If we characterise communism itself because of its character as negation of the negation, as the appropriation of the human essence through the intermediary of the negation of private property – as being not yet the true, self-originating position but rather a position originating from private property (...) in old-German fashion – in the way of Hegel’s phenomenology – (...) finished as a conquered moment and (...) one might be satisfied by it, in his consciousness (...) of the human being only by real [...] transcendence of his thought now as before since with him therefore the real estrangement of the life of man remains, and remains all the more, the more one is conscious of it as such, hence it (the negation of this estrangement) can be accomplished solely by bringing about communism.
In order to abolish the idea of private property, the idea of communism is quite sufficient. It takes actual communist action to abolish actual private property. History will lead to it; and this movement, which in theory we already know to be a self-transcending movement, will constitute in actual fact a very rough and protracted process. But we must regard it as a real advance to have at the outset gained a consciousness of the limited character as well as of the goal of this historical movement – and a consciousness which reaches out beyond it.

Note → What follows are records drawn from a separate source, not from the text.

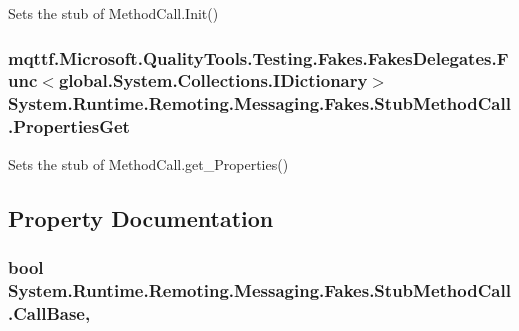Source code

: Sets the stub of Method\-Call.\-Init()

\hypertarget{class_system_1_1_runtime_1_1_remoting_1_1_messaging_1_1_fakes_1_1_stub_method_call_a625673605f72dd18293713264a34cedf}{
\subsubsection[{Properties\-Get}]{\setlength{\rightskip}{0pt plus 5cm}mqttf.\-Microsoft.\-Quality\-Tools.\-Testing.\-Fakes.\-Fakes\-Delegates.\-Func$<$global.\-System.\-Collections.\-I\-Dictionary$>$ System.\-Runtime.\-Remoting.\-Messaging.\-Fakes.\-Stub\-Method\-Call.\-Properties\-Get}}\label{class_system_1_1_runtime_1_1_remoting_1_1_messaging_1_1_fakes_1_1_stub_method_call_a625673605f72dd18293713264a34cedf}


Sets the stub of Method\-Call.\-get\-\_\-\-Properties()



\subsection{Property Documentation}
\hypertarget{class_system_1_1_runtime_1_1_remoting_1_1_messaging_1_1_fakes_1_1_stub_method_call_abb4fdfed9703181d7a61ef7c6d69f3c6}{
\subsubsection[{Call\-Base}]{\setlength{\rightskip}{0pt plus 5cm}bool System.\-Runtime.\-Remoting.\-Messaging.\-Fakes.\-Stub\-Method\-Call.\-Call\-Base\hspace{0.3cm}{\ttfamily [get]}, {\ttfamily [set]}}}\label{class_system_1_1_runtime_1_1_remoting_1_1_messaging_1_1_fakes_1_1_stub_method_call_abb4fdfed9703181d7a61ef7c6d69f3c6}


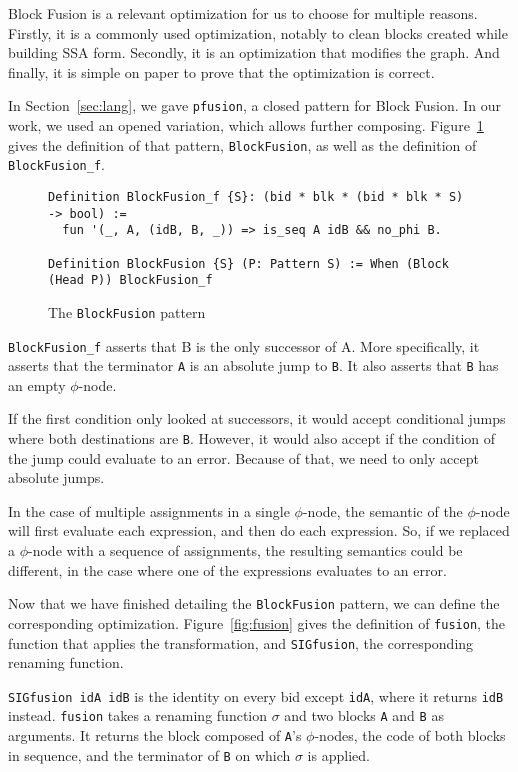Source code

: \documentclass[11pt]{article}
\newcommand{\inlinecoq}[1]{\mbox{\lstinline[style=customcoq,columns=fixed,basewidth=.48em]{#1}}}
\newcommand{\ilc}[1]{\inlinecoq{#1}}
\begin{document}
Block Fusion is a relevant optimization for us to choose for multiple reasons. Firstly, it is a commonly used optimization, notably to clean blocks created while building SSA form. Secondly, it is an optimization that modifies the graph. And finally, it is simple on paper to prove that the optimization is correct.

In Section~\ref{sec:lang}, we gave \ilc{pfusion}, a closed pattern for Block Fusion. In our work, we used an opened variation, which allows further composing. Figure~\ref{fig:bfusion} gives the definition of that pattern, \ilc{BlockFusion}, as well as the definition of \ilc{BlockFusion_f}.

\begin{figure}
  \begin{lstlisting}[style=customcoq,basicstyle=\small\ttfamily]
Definition BlockFusion_f {S}: (bid * blk * (bid * blk * S) -> bool) :=
  fun '(_, A, (idB, B, _)) => is_seq A idB && no_phi B.

Definition BlockFusion {S} (P: Pattern S) := When (Block (Head P)) BlockFusion_f
  \end{lstlisting}
  \caption{The \ilc{BlockFusion} pattern}
  \label{fig:bfusion}
\end{figure}

\ilc{BlockFusion_f} asserts that B is the only successor of A. More specifically, it asserts that the terminator \ilc{A} is an absolute jump to \ilc{B}. It also asserts that \ilc{B} has an empty $\phi$-node.

If the first condition only looked at successors, it would accept conditional jumps where both destinations are \ilc{B}. However, it would also accept if the condition of the jump could evaluate to an error. Because of that, we need to only accept absolute jumps.

In the case of multiple assignments in a single $\phi$-node, the semantic of the $\phi$-node will first evaluate each expression, and then do each expression. So, if we replaced a $\phi$-node with a sequence of assignments, the resulting semantics could be different, in the case where one of the expressions evaluates to an error.

Now that we have finished detailing the \ilc{BlockFusion} pattern, we can define the corresponding optimization. Figure~\ref{fig:fusion} gives the definition of \ilc{fusion}, the function that applies the transformation, and \ilc{SIGfusion}, the corresponding renaming function.

\ilc{SIGfusion idA idB} is the identity on every bid except \ilc{idA}, where it returns \ilc{idB} instead. \ilc{fusion} takes a renaming function $\sigma$ and two blocks \ilc{A} and \ilc{B} as arguments. It returns the block composed of \ilc{A}'s $\phi$-nodes, the code of both blocks in sequence, and the terminator of \ilc{B} on which $\sigma$ is applied.
\end{document}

When communist artisans associate with one another, theory, propaganda, etc., is their first end. But at the same time, as a result of this association, they acquire a new need – the need for society – and what appears as a means becomes an end. In this practical process the most splendid results are to be observed whenever French socialist workers are seen together. Such things as smoking, drinking, eating, etc., are no longer means of contact or means that bring them together. Association, society and conversation, which again has association as its end, are enough for them; the brotherhood of man is no mere phrase with them, but a fact of life, and the nobility of man shines upon us from their work-hardened bodies.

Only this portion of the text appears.